Naturally, the keynotes were where the most important messages around Openstack were conveyed. (The clue is in the name!). It was quite obvious that Openstack is trying to reduce its telco-focused emphasis and position itself as a more general offering for the enterprise. Banco Santander talked about their large deployment across 8 regions and how well it has been working for their diverse computing needs over the last couple of years; Sky also talked about their production deployment which also runs a diverse range of mission critical applications including software management for their STBs. The telecoms world could not be forgotten obviously – it has a large investment in this space – and Huawei and Deutsche Telekom had the opportunity to tell us how they are also believers with Telekom promoting a significant Openstack based public cloud offering.
The keynote contained a couple of demos: the first one focused on the new container capabilities offered by Magnum – this enabled a sophisticated container based application to be deployed via the openstack dashboard and it worked very effectively. The second of the keynote demos showed the advanced reliability functionality offered by the Tacker and OPNFV enhancements to openstack – it demonstrated a telephone call continuing to function in the presence of connection loss (via cable cutting): system reconfiguration was so fast that there was no interruption in service. The Vitrage project which facilitated Root Cause Analysis to solve the problems was particularly interesting for us here.
Other interesting tidbits came out of the panel session on the future of Open source cloud with a couple of journalists and an industry analyst from 451. An interesting observation was that Openstack was becoming the norm in the enterprise and can be viewed as an integration layer: many other systems will have to integrate with it. It was also noted that the lack of inspiring new features in the Newton release is an artefact of a maturing platform. A challenge for Openstack remains managing the complex patchwork of projects of which it comprises which have different tempos, motivations, levels of energy etc. This does make it difficult for end users to know what features she can rely on. Another interesting point was a common consensus that there will be an AWS/Openstack story evolving soon, driven by market demand.
There were many other interesting talks and panels which we attended including one on the pitfalls of hybrid cloud (stilll a lot of work to be done, particularly around networking), the state of the Openstack/NFV world – this is evolving fast, but there is still a lot of work to do, with the current focus on just deploying NFVs. There was a talk on IPv6 on Openstack (still some issues with metadata and IPv6).

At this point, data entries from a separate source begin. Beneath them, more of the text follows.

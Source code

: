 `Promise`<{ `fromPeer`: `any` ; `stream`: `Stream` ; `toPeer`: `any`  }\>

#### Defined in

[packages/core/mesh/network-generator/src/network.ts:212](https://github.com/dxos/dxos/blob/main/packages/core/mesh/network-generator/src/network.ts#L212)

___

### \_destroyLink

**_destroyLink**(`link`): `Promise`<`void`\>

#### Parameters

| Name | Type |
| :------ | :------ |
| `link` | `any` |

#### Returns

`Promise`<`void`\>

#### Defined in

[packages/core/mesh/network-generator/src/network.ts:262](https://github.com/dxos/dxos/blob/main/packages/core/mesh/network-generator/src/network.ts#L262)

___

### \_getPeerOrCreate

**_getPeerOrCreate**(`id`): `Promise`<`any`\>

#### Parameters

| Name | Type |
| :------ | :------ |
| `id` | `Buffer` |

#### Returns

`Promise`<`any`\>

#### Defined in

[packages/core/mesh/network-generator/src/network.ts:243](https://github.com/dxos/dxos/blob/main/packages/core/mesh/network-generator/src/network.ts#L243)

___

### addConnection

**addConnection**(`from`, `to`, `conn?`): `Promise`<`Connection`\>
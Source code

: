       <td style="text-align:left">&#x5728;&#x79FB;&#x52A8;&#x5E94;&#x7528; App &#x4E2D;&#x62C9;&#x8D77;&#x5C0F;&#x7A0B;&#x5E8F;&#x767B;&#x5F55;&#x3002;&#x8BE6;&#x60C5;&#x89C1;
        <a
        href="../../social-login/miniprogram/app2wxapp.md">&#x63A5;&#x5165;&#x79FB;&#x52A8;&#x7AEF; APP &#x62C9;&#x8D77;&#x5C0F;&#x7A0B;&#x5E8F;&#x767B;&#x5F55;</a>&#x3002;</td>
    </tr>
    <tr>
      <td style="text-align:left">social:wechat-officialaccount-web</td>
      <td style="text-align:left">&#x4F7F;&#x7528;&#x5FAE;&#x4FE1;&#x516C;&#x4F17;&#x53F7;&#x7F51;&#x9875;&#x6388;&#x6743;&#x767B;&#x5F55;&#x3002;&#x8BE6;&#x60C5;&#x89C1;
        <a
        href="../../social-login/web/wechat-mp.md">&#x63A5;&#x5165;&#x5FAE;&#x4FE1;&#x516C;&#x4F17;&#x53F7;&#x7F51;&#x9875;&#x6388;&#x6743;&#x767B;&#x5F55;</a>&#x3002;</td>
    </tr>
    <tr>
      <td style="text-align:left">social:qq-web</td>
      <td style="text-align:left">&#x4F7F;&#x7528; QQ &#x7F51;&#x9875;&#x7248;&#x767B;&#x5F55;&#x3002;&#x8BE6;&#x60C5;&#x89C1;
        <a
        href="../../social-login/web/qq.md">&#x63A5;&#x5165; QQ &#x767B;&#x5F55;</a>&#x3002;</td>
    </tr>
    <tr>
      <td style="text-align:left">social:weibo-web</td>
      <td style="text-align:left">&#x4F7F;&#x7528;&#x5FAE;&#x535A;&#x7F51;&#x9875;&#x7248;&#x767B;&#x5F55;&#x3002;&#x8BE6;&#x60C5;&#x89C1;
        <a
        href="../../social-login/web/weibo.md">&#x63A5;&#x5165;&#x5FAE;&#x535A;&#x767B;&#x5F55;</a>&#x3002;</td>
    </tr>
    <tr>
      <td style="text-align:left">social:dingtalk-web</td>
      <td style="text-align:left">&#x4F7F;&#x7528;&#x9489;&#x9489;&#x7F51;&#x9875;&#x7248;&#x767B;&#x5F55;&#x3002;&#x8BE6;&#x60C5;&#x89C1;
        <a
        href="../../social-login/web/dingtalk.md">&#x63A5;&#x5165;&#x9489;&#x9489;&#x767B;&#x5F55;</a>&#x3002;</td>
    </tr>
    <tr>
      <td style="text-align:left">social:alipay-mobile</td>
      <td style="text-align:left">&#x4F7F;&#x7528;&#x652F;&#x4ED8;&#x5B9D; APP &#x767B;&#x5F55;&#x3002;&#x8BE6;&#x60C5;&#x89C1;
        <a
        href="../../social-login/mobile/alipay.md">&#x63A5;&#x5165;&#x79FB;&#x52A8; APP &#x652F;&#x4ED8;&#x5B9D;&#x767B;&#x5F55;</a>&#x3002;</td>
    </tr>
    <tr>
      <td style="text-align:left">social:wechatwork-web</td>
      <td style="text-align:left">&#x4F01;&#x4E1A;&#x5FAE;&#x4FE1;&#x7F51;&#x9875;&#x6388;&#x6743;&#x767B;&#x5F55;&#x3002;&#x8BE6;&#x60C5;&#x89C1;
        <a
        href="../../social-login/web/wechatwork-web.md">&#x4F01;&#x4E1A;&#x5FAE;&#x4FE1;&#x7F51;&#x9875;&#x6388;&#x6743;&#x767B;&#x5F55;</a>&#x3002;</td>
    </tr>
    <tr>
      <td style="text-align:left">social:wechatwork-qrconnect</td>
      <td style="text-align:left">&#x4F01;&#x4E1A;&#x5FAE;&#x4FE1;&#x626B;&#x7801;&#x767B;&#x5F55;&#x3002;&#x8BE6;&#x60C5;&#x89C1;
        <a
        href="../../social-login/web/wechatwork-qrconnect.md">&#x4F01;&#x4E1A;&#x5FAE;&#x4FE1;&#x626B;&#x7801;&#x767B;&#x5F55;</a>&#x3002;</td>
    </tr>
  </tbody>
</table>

The highlight of the day was most certainly the talk by Rosie Bolton, from University of Cambridge where she described the large computing challenges that will be created by the SKA project which is collecting data from dense antennae arrays to understand the universe. The numbers were staggering – 0.5 zettabytes of data to be handled every 30 minutes – but what really made the talk was her passion and enthusiasm for the problems (and of course her willingness to embrace Openstack for the solutions!)